*INSTRUCTIONS FOR THE TASK*: Which of the lines in the data mention the string "Selector"? List them all.

*RECORDS SHOWN*:
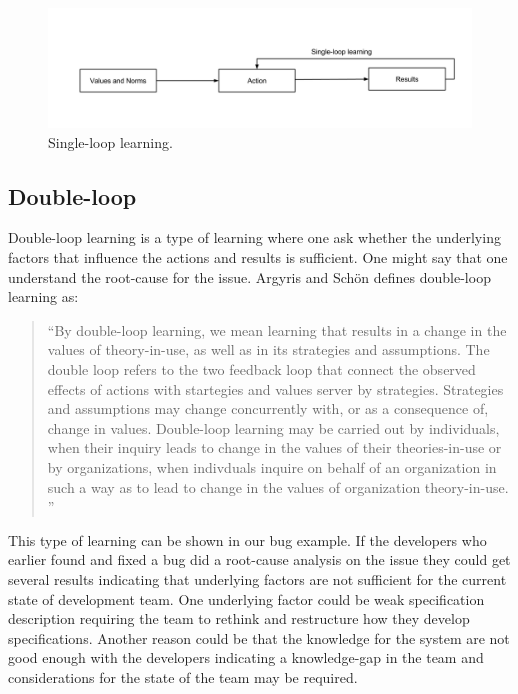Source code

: \begin{figure}[!h]
	\centering
	\includegraphics[width=\textwidth, keepaspectratio]{figures/Single-loop.png}
	\caption{Single-loop learning.}
	\label{figure:single-loop}
\end{figure}

\subsection{Double-loop} %
\label{sub:double_loop}
Double-loop learning is a type of learning where one ask whether the underlying factors that influence the actions and results is sufficient.
One might say that one understand the root-cause for the issue. 
Argyris and Schön defines double-loop learning as: 

\begin{quote}
``By double-loop learning, we mean learning that results in a change in the values of theory-in-use, as well as in its strategies and assumptions. The double loop refers to the two feedback loop that connect the observed effects of actions with startegies and values server by strategies. Strategies and assumptions may change concurrently with, or as a consequence of, change in values. Double-loop learning may be carried out by individuals, when their inquiry leads to change in the values of their theories-in-use or by organizations, when indivduals inquire on behalf of an organization in such a way as to lead to change in the values of organization theory-in-use. ''
\end{quote}

This type of learning can be shown in our bug example. If the developers who earlier found and fixed a bug did a root-cause analysis on the issue they could get several results indicating that underlying factors are not sufficient for the current state of development team. One underlying factor could be weak specification description requiring the team to rethink and restructure how they develop specifications. Another reason could be that the knowledge for the system are not good enough with the developers indicating a knowledge-gap in the team and considerations for the state of the team may be required. 

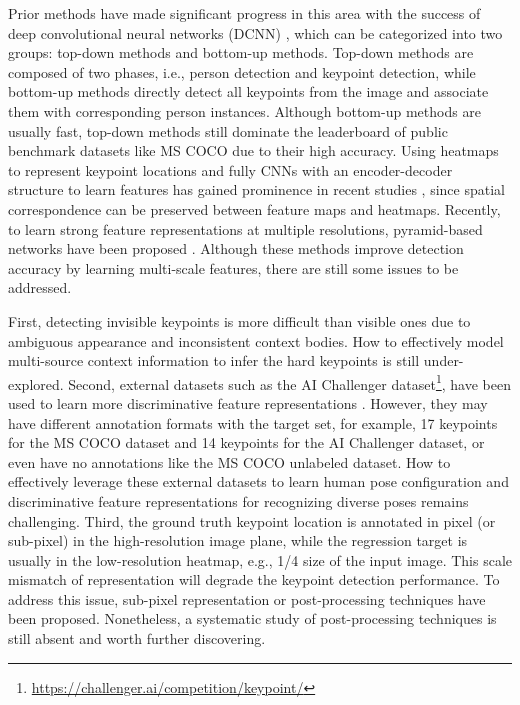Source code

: \documentclass[twocolumn]{svjour3}          \smartqed  \usepackage{natbib}
\begin{document}
Prior methods have made significant progress in this area with the success of deep convolutional neural networks (DCNN) \citep{toshev2014deeppose}, which can be categorized into two groups: top-down methods and bottom-up methods. Top-down methods are composed of two phases, i.e., person detection and keypoint detection, while bottom-up methods directly detect all keypoints from the image and associate them with corresponding person instances. Although bottom-up methods \citep{cao2017realtime} are usually fast, top-down methods still dominate the leaderboard of public benchmark datasets like MS COCO due to their high accuracy. Using heatmaps to represent keypoint locations and fully CNNs with an encoder-decoder structure to learn features has gained prominence in recent studies \citep{newell2016stacked,huang2017coarse}, since spatial correspondence can be preserved between feature maps and heatmaps. Recently, to learn strong feature representations at multiple resolutions, pyramid-based networks have been proposed \citep{yang2017learning,chen2018cascaded}. Although these methods improve detection accuracy by learning multi-scale features, there are still some issues to be addressed.

First, detecting invisible keypoints is more difficult than visible ones due to ambiguous appearance and inconsistent context bodies. How to effectively model multi-source context information to infer the hard keypoints is still under-explored. Second, external datasets such as the AI Challenger dataset\footnote{\url{https://challenger.ai/competition/keypoint/}}, have been used to learn more discriminative feature representations \citep{xiao2018simple,sun2019deep}. However, they may have different annotation formats with the target set, for example, 17 keypoints for the MS COCO dataset and 14 keypoints for the AI Challenger dataset, or even have no annotations like the MS COCO unlabeled dataset. How to effectively leverage these external datasets to learn human pose configuration and discriminative feature representations for recognizing diverse poses remains challenging. Third, the ground truth keypoint location is annotated in pixel (or sub-pixel) in the high-resolution image plane, while the regression target is usually in the low-resolution heatmap, e.g., 1/4 size of the input image. This scale mismatch of representation will degrade the keypoint detection performance. To address this issue, sub-pixel representation or post-processing techniques \citep{chen2018cascaded,zhang2020distribution} have been proposed. Nonetheless, a systematic study of post-processing techniques is still absent and worth further discovering.
\end{document}
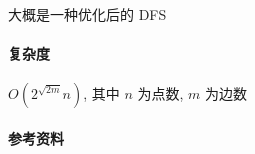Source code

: 大概是一种优化后的 DFS

\paragraph{复杂度} \(O\left(2^{\sqrt{2m}}n\right)\), 其中 \(n\) 为点数, \(m\) 为边数

\paragraph{参考资料} \cite{yoichi2012exponential}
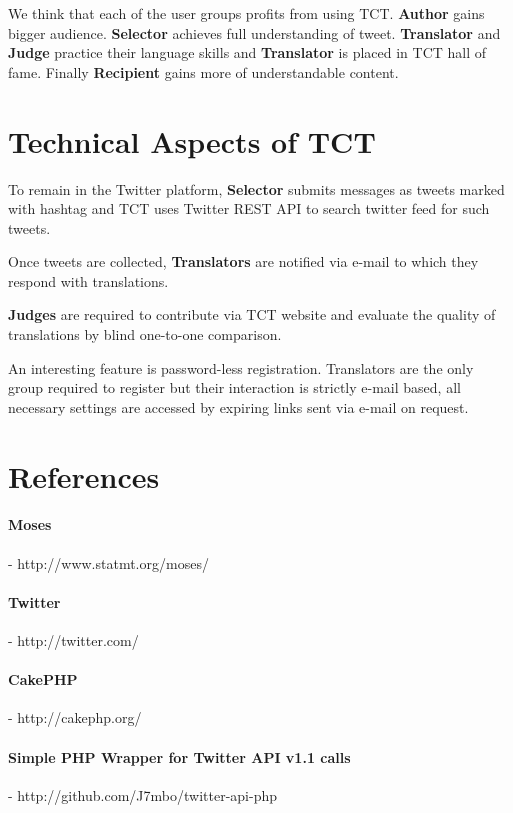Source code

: \documentclass[11pt]{article}
\begin{document}
We think that each of the user groups profits from using TCT. 
\textbf{Author} gains bigger audience. 
\textbf{Selector} achieves full understanding of tweet.
\textbf{Translator} and \textbf{Judge} practice their language skills 
and \textbf{Translator} is placed in TCT hall of fame.
Finally \textbf{Recipient} gains more of understandable content.

\section{Technical Aspects of TCT}
\label{implementation}
To remain in the Twitter platform,
\textbf{Selector} submits messages as tweets marked with hashtag 
 and TCT uses Twitter REST API to search twitter feed
for such tweets.

Once tweets are collected, \textbf{Translators} are notified via e-mail
to which they respond with translations. %

\textbf{Judges} are %
required to contribute via 
TCT website and evaluate the quality of translations by blind one-to-one 
comparison. 

An interesting feature is password-less registration. 
Translators are the only group required to register but their interaction
is strictly e-mail based, all necessary settings are accessed by expiring links sent via e-mail on request. 

\section*{References}

% 
%  

\paragraph{Moses} - http://www.statmt.org/moses/
\paragraph{Twitter} - http://twitter.com/
\paragraph{CakePHP} - http://cakephp.org/
\paragraph{Simple PHP Wrapper for Twitter API v1.1 calls} - http://github.com/J7mbo/twitter-api-php
\end{document}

*WRITTEN ANSWER*:
\textbf{Selector} achieves full understanding of tweet.
\textbf{Selector} submits messages as tweets marked with hashtag 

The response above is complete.